On Tuesday, August 13, 2013 at 5:01 PM, Pankaj Gupta wrote:

> It seems like some i/o is done inside the lock, which means that time for taking a lock is proportional to the time for i/o and thus it becomes a problem. I apologize in advance if I am wrong but the call stack and behavior I'm seeing seems to suggest that. Specifically, it seems that we do a write while inside take:
> "SinkRunner-PollingRunner-LoadBalancingSinkProcessor" prio=10 tid=0x00007f857338c800 nid=0x404a runnable [0x00007f821b2f1000]
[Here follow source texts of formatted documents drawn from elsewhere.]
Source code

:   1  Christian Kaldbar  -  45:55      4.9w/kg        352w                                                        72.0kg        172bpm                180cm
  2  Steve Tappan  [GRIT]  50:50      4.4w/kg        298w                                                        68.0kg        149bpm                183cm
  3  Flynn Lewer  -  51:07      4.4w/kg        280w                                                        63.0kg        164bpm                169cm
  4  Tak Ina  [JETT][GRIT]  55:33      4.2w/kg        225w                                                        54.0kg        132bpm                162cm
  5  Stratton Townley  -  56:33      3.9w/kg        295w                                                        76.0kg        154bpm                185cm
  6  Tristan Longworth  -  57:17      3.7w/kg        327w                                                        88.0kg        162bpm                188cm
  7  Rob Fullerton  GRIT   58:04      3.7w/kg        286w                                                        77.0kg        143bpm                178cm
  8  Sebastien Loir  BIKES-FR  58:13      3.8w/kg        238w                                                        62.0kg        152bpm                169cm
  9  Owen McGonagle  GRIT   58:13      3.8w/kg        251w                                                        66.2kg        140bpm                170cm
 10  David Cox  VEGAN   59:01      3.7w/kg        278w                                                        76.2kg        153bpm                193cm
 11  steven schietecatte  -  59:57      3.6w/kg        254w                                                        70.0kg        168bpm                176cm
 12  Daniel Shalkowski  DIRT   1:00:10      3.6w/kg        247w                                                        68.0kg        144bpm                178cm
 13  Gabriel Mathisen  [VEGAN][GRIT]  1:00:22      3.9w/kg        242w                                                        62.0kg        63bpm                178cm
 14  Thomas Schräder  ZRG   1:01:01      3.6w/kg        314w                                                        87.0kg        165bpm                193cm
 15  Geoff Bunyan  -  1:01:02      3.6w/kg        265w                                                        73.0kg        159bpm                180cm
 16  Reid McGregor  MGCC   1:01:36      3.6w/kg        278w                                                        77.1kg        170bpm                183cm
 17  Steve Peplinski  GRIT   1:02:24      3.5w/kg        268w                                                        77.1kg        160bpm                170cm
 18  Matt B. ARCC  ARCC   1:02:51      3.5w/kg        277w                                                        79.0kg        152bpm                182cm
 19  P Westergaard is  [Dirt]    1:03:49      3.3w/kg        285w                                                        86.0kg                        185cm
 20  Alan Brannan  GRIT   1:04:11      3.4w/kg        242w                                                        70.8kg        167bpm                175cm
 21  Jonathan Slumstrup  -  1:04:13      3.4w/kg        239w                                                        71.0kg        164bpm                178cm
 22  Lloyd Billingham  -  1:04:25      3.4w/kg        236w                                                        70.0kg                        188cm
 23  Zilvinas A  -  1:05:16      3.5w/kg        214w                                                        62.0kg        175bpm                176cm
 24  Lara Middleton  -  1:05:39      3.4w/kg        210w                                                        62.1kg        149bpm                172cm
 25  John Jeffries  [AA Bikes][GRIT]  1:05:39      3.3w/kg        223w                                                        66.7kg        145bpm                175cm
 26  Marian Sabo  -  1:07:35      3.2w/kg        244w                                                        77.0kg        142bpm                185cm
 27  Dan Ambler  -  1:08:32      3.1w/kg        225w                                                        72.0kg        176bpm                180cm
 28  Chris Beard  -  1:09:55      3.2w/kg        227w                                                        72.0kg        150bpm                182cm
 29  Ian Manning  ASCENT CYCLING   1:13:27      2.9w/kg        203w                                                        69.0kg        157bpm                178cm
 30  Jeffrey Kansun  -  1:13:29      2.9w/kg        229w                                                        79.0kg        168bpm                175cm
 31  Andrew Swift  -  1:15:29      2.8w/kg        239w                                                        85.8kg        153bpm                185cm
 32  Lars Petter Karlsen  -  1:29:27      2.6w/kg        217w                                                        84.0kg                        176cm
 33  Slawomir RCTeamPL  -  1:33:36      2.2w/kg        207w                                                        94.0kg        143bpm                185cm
>    java.lang.Thread.State: RUNNABLE
>         at sun.nio.ch.NativeThread.current(Native Method)
>         at sun.nio.ch.NativeThreadSet.add(NativeThreadSet.java:27)
>         at sun.nio.ch.FileChannelImpl.write(FileChannelImpl.java:194)
>         - locked <0x00000005190ec998> (a java.lang.Object)
>         at org.apache.flume.channel.file.LogFile$Writer.write(LogFile.java:247)
>         at org.apache.flume.channel.file.LogFile$Writer.take(LogFile.java:212)
>         - locked <0x0000000519111590> (a org.apache.flume.channel.file.LogFileV3$Writer)
>         at org.apache.flume.channel.file.Log.take(Log.java:550)
>         at org.apache.flume.channel.file.FileChannel$FileBackedTransaction.doTake(FileChannel.java:499)
>         at org.apache.flume.channel.BasicTransactionSemantics.take(BasicTransactionSemantics.java:113)
>         at org.apache.flume.channel.BasicChannelSemantics.take(BasicChannelSemantics.java:95)
>         at org.apache.flume.sink.AbstractRpcSink.process(AbstractRpcSink.java:330)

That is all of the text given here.